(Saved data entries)

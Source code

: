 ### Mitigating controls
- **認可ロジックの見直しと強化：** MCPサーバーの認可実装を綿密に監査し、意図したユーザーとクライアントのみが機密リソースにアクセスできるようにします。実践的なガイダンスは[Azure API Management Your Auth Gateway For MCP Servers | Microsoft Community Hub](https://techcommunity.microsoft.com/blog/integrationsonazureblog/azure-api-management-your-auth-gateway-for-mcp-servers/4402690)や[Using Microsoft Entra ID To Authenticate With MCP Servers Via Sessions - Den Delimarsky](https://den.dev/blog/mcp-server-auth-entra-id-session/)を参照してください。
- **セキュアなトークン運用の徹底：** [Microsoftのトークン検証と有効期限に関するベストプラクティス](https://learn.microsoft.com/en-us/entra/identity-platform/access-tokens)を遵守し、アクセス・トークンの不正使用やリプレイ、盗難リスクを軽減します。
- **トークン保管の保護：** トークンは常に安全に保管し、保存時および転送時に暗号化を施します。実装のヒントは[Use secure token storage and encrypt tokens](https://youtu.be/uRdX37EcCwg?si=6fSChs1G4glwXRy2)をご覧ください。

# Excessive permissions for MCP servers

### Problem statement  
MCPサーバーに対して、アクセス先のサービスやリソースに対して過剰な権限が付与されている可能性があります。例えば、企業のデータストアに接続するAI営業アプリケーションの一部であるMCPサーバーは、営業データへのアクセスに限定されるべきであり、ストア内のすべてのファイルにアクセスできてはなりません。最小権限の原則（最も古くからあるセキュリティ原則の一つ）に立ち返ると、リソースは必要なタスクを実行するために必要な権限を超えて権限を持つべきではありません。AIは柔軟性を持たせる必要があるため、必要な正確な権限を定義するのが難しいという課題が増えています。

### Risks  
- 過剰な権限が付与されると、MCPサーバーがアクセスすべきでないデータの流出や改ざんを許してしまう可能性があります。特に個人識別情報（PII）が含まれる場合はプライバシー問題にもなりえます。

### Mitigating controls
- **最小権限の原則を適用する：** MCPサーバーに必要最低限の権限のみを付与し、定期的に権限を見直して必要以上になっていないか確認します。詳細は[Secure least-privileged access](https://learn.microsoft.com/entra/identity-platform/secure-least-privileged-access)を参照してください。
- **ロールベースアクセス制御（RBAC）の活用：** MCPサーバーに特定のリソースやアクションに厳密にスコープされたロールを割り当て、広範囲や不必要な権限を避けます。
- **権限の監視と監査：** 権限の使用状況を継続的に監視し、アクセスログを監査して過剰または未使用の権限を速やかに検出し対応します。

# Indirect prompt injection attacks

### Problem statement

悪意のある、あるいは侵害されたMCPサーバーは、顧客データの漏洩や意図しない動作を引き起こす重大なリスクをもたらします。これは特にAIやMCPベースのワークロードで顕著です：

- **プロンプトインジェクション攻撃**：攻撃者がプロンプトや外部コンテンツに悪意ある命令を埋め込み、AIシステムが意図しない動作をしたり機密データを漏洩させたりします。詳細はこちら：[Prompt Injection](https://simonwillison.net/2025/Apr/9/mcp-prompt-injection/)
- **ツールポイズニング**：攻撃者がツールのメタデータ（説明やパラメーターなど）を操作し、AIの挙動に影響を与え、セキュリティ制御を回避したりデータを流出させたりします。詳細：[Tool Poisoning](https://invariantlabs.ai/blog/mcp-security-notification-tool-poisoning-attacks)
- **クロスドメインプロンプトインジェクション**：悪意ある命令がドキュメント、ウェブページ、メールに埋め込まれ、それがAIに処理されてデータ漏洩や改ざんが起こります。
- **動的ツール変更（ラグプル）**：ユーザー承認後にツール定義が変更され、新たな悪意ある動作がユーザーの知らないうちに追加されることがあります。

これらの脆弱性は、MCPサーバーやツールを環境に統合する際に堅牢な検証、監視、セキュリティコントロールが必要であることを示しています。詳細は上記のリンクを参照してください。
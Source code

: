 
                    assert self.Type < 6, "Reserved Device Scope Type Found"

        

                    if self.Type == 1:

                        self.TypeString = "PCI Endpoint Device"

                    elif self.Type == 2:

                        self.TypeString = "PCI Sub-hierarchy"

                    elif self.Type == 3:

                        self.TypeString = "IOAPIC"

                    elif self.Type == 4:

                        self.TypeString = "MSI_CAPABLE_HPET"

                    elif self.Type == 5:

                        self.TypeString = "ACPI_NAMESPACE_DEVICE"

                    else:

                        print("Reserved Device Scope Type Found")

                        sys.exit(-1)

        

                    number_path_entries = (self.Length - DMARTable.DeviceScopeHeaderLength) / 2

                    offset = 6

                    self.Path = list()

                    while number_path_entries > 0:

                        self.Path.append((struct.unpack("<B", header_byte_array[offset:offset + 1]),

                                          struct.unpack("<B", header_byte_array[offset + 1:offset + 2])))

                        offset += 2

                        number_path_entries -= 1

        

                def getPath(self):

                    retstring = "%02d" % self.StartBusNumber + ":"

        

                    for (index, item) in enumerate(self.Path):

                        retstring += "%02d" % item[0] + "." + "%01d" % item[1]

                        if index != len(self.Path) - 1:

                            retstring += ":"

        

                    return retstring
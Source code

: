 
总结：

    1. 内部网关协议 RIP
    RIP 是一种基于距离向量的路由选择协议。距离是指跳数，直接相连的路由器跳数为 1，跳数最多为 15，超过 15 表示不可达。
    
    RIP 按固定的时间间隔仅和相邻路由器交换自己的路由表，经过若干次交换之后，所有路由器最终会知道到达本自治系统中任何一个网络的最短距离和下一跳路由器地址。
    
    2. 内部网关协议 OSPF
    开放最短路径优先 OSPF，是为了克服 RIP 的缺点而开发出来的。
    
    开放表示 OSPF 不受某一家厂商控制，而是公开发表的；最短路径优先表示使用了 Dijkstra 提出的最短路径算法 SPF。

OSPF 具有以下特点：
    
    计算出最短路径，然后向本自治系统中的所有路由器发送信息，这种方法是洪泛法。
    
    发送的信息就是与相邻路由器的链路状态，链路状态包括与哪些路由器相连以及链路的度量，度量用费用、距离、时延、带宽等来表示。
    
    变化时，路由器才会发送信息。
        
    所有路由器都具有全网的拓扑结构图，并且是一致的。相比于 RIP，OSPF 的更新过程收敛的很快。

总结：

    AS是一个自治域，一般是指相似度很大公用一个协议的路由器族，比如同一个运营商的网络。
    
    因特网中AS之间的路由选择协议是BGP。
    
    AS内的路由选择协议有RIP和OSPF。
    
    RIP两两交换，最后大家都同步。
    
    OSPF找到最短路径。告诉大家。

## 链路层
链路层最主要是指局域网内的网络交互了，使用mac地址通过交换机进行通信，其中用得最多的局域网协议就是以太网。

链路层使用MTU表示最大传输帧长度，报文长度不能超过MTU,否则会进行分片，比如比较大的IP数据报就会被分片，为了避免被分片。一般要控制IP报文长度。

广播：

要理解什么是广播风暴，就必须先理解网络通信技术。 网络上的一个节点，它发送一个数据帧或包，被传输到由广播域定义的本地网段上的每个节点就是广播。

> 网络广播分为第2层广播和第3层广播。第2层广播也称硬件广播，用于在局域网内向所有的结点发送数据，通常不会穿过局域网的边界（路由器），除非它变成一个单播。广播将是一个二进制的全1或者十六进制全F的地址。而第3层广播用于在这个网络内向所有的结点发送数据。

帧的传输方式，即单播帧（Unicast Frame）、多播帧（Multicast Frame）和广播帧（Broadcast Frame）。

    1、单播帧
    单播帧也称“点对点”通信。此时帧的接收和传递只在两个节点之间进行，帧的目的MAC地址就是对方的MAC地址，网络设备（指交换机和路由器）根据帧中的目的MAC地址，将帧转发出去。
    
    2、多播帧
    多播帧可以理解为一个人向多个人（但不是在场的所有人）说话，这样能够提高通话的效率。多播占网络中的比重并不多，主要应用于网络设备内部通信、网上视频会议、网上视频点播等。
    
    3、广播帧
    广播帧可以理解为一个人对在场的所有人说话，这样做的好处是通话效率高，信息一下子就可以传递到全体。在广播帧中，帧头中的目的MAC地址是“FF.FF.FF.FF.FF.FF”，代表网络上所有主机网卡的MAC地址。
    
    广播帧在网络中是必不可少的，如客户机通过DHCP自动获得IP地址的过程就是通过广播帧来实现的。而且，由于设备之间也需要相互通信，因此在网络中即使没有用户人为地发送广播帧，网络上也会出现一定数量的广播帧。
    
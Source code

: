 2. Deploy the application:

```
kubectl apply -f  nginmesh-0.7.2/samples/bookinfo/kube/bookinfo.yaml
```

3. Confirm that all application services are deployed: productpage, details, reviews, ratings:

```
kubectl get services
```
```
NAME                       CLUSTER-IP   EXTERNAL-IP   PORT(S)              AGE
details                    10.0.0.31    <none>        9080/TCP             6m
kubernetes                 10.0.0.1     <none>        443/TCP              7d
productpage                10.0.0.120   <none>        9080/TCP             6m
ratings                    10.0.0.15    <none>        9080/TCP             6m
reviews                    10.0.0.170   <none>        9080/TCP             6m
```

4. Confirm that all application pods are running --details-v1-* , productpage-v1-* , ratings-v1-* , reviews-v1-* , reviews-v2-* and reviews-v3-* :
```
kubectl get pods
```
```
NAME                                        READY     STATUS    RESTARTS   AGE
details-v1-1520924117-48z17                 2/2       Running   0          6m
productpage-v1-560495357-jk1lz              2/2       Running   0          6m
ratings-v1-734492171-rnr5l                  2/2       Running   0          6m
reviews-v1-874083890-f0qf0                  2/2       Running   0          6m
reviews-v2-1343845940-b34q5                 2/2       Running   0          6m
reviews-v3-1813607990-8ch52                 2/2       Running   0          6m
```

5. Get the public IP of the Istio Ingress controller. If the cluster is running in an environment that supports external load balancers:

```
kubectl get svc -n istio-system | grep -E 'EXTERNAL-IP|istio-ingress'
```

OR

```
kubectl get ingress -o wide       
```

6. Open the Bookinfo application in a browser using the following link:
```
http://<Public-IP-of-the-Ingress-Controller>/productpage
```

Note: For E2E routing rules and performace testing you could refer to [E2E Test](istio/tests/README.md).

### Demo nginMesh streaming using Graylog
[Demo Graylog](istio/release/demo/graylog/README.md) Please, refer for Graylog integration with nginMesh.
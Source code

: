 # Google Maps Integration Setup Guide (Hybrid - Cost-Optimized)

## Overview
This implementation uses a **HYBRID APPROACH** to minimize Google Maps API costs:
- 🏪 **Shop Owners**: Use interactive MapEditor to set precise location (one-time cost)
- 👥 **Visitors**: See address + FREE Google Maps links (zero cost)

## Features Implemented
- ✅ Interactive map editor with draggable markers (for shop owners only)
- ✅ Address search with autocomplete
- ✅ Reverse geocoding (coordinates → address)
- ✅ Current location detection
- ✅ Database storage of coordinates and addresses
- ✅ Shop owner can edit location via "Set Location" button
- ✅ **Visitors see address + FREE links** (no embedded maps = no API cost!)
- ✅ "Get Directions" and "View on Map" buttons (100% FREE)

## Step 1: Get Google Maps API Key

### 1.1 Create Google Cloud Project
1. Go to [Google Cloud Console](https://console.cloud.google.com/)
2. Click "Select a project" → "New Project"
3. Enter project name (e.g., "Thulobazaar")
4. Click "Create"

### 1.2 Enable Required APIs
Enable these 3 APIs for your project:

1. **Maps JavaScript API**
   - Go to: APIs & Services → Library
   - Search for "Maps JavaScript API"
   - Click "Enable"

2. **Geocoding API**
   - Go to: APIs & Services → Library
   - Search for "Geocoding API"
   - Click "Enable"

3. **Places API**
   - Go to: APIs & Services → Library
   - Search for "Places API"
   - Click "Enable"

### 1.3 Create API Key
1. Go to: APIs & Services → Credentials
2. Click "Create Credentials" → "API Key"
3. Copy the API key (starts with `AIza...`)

_YOUR OBJECTIVE_
Your answer must consist solely of the lines from the top of the entries above through the line containing "API Management Your", copied exactly, both ends included.

_EXERCISE ANSWER_
Source code

: ### Mitigating controls
- **認可ロジックの見直しと強化：** MCPサーバーの認可実装を綿密に監査し、意図したユーザーとクライアントのみが機密リソースにアクセスできるようにします。実践的なガイダンスは[Azure API Management Your Auth Gateway For MCP Servers | Microsoft Community Hub](https://techcommunity.microsoft.com/blog/integrationsonazureblog/azure-api-management-your-auth-gateway-for-mcp-servers/4402690)や[Using Microsoft Entra ID To Authenticate With MCP Servers Via Sessions - Den Delimarsky](https://den.dev/blog/mcp-server-auth-entra-id-session/)を参照してください。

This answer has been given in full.